Substitution qui se dit de manière biaisée et culturelle dans le chapitre XIX
intitulé « Une femme disparaît », en référence au film d'Hitchcock,
qui appelle ce commentaire laconique et lumineux à la fois, dans une phrase
nominale : « Le mauvais sein à la place du bon sein, l'un
parfaitement clivé de l'autre, l'un se transformant en l'autre. » Un
chapitre s'intitule « Idylle » et évoque le mois où la petite fille a
vécu chez mémé, pendant que sa mère allait rechercher ses frères et ses sœurs à
Nonancourt : « Nous dormîmes dans le même lit, dans sa chambre, pour
n'être plus, cette fois, séparées ni de jour ni de nuit.
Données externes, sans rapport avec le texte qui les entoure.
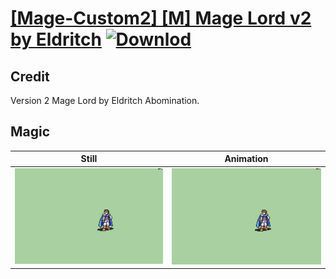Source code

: # [\[Mage-Custom2\] \[M\] Mage Lord v2 by Eldritch](./) [![Downlod](https://img.shields.io/badge/Download--red?style=social&logo=github)](https://minhaskamal.github.io/DownGit/#/home?url=https://github.com/Klokinator/FE-Repo/tree/main/Battle%20Animations%2FMagi%20-%20Nature-Type%2F%5BMage-Custom2%5D%20%5BM%5D%20Mage%20Lord%20v2%20by%20Eldritch%2F6.%20Magic)

## Credit

Version 2 Mage Lord by Eldritch Abomination.

## Magic

| Still | Animation |
| :---: | :-------: |
| ![Magic still](./Magic_000.png) | ![Magic animation](./Magic.gif) |

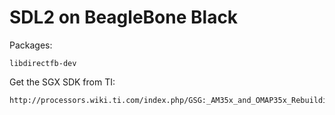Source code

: # SDL2 on BeagleBone Black

Packages:

    libdirectfb-dev

Get the SGX SDK from TI:

    http://processors.wiki.ti.com/index.php/GSG:_AM35x_and_OMAP35x_Rebuilding_the_Software
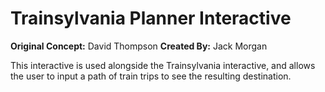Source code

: # Trainsylvania Planner Interactive

**Original Concept:** David Thompson
**Created By:** Jack Morgan

This interactive is used alongside the Trainsylvania interactive, and allows the user to input a path of train trips to see the resulting destination.
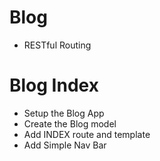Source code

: # Blog
* RESTful Routing

# Blog Index
* Setup the Blog App
* Create the Blog model
* Add INDEX route and template
* Add Simple Nav Bar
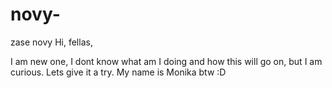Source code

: # novy-
zase novy
 Hi, fellas, 
 
 I am new one, I dont know what am I doing and how this will go on, 
 but I am curious. Lets give it a try. My name is Monika btw :D
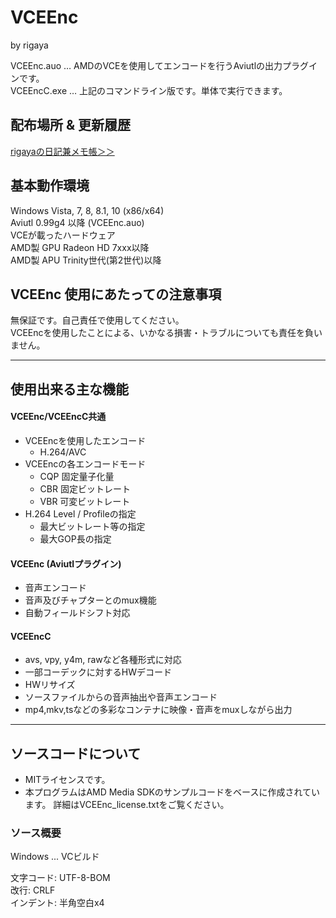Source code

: 
# VCEEnc  
by rigaya

VCEEnc.auo … AMDのVCEを使用してエンコードを行うAviutlの出力プラグインです。  
VCEEncC.exe … 上記のコマンドライン版です。単体で実行できます。

## 配布場所 & 更新履歴
[rigayaの日記兼メモ帳＞＞](http://rigaya34589.blog135.fc2.com/blog-category-12.html)

## 基本動作環境
Windows Vista, 7, 8, 8.1, 10 (x86/x64)  
Aviutl 0.99g4 以降 (VCEEnc.auo)  
VCEが載ったハードウェア  
  AMD製 GPU Radeon HD 7xxx以降  
  AMD製 APU Trinity世代(第2世代)以降  

## VCEEnc 使用にあたっての注意事項
無保証です。自己責任で使用してください。  
VCEEncを使用したことによる、いかなる損害・トラブルについても責任を負いません。

---
## 使用出来る主な機能
#### VCEEnc/VCEEncC共通
- VCEEncを使用したエンコード  
   - H.264/AVC  
- VCEEncの各エンコードモード  
   - CQP       固定量子化量  
   - CBR       固定ビットレート  
   - VBR       可変ビットレート  
- H.264 Level / Profileの指定  
  - 最大ビットレート等の指定  
  - 最大GOP長の指定  

#### VCEEnc (Aviutlプラグイン)
- 音声エンコード  
- 音声及びチャプターとのmux機能  
- 自動フィールドシフト対応  

#### VCEEncC
- avs, vpy, y4m, rawなど各種形式に対応
- 一部コーデックに対するHWデコード
- HWリサイズ
- ソースファイルからの音声抽出や音声エンコード
- mp4,mkv,tsなどの多彩なコンテナに映像・音声をmuxしながら出力

---
## ソースコードについて
- MITライセンスです。
- 本プログラムはAMD Media SDKのサンプルコードをベースに作成されています。
  詳細はVCEEnc_license.txtをご覧ください。

### ソース概要
Windows ... VCビルド  

文字コード: UTF-8-BOM  
改行: CRLF  
インデント: 半角空白x4
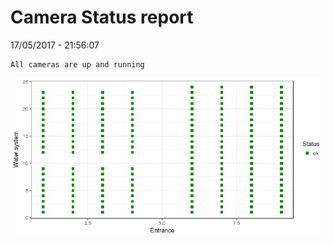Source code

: Camera Status report
================
17/05/2017 - 21:56:07

    All cameras are up and running

![](camreport_files/figure-markdown_github/unnamed-chunk-2-1.png)
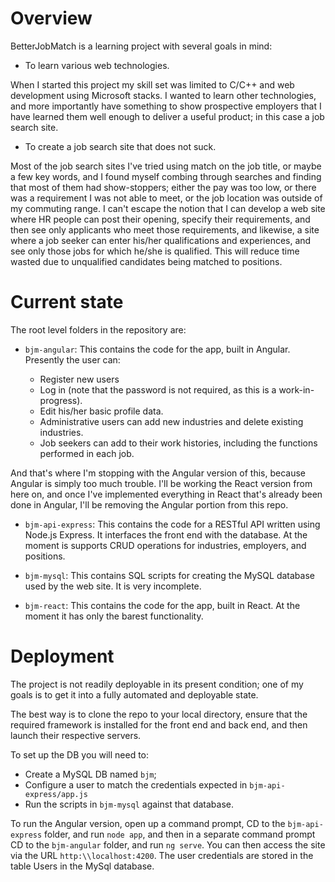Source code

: # Overview

BetterJobMatch is a learning project with several goals in mind:

* To learn various web technologies.

When I started this project my skill set was limited to C/C++ and web development using Microsoft stacks. I wanted to learn other technologies, and more importantly have something to show prospective employers that I have learned them well enough to deliver a useful product; in this case a job search site.

* To create a job search site that does not suck.

Most of the job search sites I've tried using match on the job title, or maybe a few key words, and I found myself combing through searches and finding that most of them had show-stoppers; either the pay was too low, or there was a requirement I was not able to meet, or the job location was outside of my commuting range. I can't escape the notion that I can develop a web site where HR people can post their opening, specify their requirements, and then see only applicants who meet those requirements, and likewise, a site where a job seeker can enter his/her qualifications and experiences, and see only those jobs for which he/she is qualified. This will reduce time wasted due to unqualified candidates being matched to positions.

# Current state

The root level folders in the repository are:

* `bjm-angular`: This contains the code for the app, built in Angular. Presently the user can:

  * Register new users
  * Log in (note that the password is not required, as this is a work-in-progress).
  * Edit his/her basic profile data.
  * Administrative users can add new industries and delete existing industries.
  * Job seekers can add to their work histories, including the functions performed in each job.

And that's where I'm stopping with the Angular version of this, because Angular is simply too much trouble. I'll be working the React version from here on, and once I've implemented everything in React that's already been done in Angular, I'll be removing the Angular portion from this repo.

* `bjm-api-express`: This contains the code for a RESTful API written using Node.js Express. It interfaces the front end with the database. At the moment is supports CRUD operations for industries, employers, and positions.

* `bjm-mysql`: This contains SQL scripts for creating the MySQL database used by the web site. It is very incomplete.

* `bjm-react`: This contains the code for the app, built in React. At the moment it has only the barest functionality.

# Deployment

The project is not readily deployable in its present condition; one of my goals is to get it into a fully automated and deployable state.

The best way is to clone the repo to your local directory, ensure that the required framework is installed for the front end and back end, and then launch their respective servers.

To set up the DB you will need to:

* Create a MySQL DB named `bjm`;
* Configure a user to match the credentials expected in `bjm-api-express/app.js`
* Run the scripts in `bjm-mysql` against that database.

To run the Angular version, open up a command prompt, CD to the `bjm-api-express` folder, and run `node app`, and then in a separate command prompt CD to the `bjm-angular` folder, and run `ng serve`. You can then access the site via the URL `http:\\localhost:4200`. The user credentials are stored in the table Users in the MySql database.

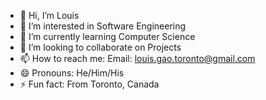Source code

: - 👋 Hi, I’m Louis
- 👀 I’m interested in Software Engineering
- 🌱 I’m currently learning Computer Science
- 💞️ I’m looking to collaborate on Projects
- 📫 How to reach me: Email: louis.gao.toronto@gmail.com
- 😄 Pronouns: He/Him/His
- ⚡ Fun fact: From Toronto, Canada
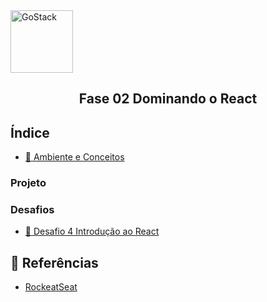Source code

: <img alt="GoStack" src="https://blog.hariken.co/wp-content/uploads/2019/03/react-logo.png" width="100px" />
<h2 align="center" >
  Fase 02 Dominando o React
</h2>

## Índice

- [:book: Ambiente e Conceitos](https://github.com/kaellandrade/GoStack_Bootcamp/tree/main/Fase02_DominandoReact/modulo04)

### Projeto

### Desafios

- [ :bookmark_tabs: Desafio 4 Introdução ao React](https://github.com/kaellandrade/GoStack_Bootcamp/tree/main/Fase02_DominandoReact/desafio4)

## :memo: Referências

- [RockeatSeat](https://www.rocketseat.com.br/)
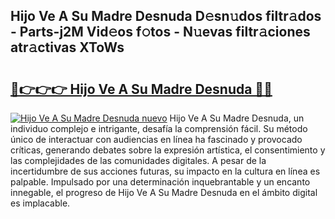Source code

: ## Hijo Ve A Su Madre Desnuda D𝚎sn𝚞dos filtr𝚊dos - Parts-j2M Vid𝚎os f𝚘tos - N𝚞evas filtr𝚊ciones atr𝚊ctivas XToWs

# <h2><a href="http://mb4lf7b.tromn.icu/?c=Hijo+Ve+A+Su+Madre+Desnuda">🔗👉👉👉 Hijo Ve A Su Madre Desnuda 🔗🔗</a></h2>

[![Hijo Ve A Su Madre Desnuda nuevo](https://i.imgur.com/pEAQMta.gif)](http://mb4lf7b.tromn.icu/?c=Hijo+Ve+A+Su+Madre+Desnuda)
Hijo Ve A Su Madre Desnuda, un individuo complejo e intrigante, desafía la comprensión fácil. Su método único de interactuar con audiencias en línea ha fascinado y provocado críticas, generando debates sobre la expresión artística, el consentimiento y las complejidades de las comunidades digitales. A pesar de la incertidumbre de sus acciones futuras, su impacto en la cultura en línea es palpable. Impulsado por una determinación inquebrantable y un encanto innegable, el progreso de Hijo Ve A Su Madre Desnuda en el ámbito digital es implacable.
Je me souviens surtout
de la première nuit où mon émotion et mon excitation étaient très
fortes. » Le trouble est encore plus intense dans le chapitre
« Paravent » : « Rue Labat, à la grande stupéfaction et
irritation de ma mère, elle avait l'habitude de se promener dans l'appartement
en pyjama, poitrine découverte, et j'étais fascinée par ses seins nus. »
On laissera au lecteur l'initiative de lire la dernière
phrase, bouleversante, de ce récit sans pathos qui aurait pu être le stade
ultime d'une résilience réussie, au sommet d'une carrière universitaire et
d'une œuvre critique reconnue. Mais l'aveu, la genèse d'une identité, d'une
pensée et d'une œuvre, devant lesquels les évaluations esthétiques semblent
tout à fait déplacées, ont pesé si lourd que Sarah Kofman s'est donné la mort,
le 15 octobre 1994, quelque temps après la parution de ce livre, qui acquiert
ainsi une dimension testamentaire et laisse le lecteur dans un silence habité
par une présence et une voix qu'il a envie de faire connaître.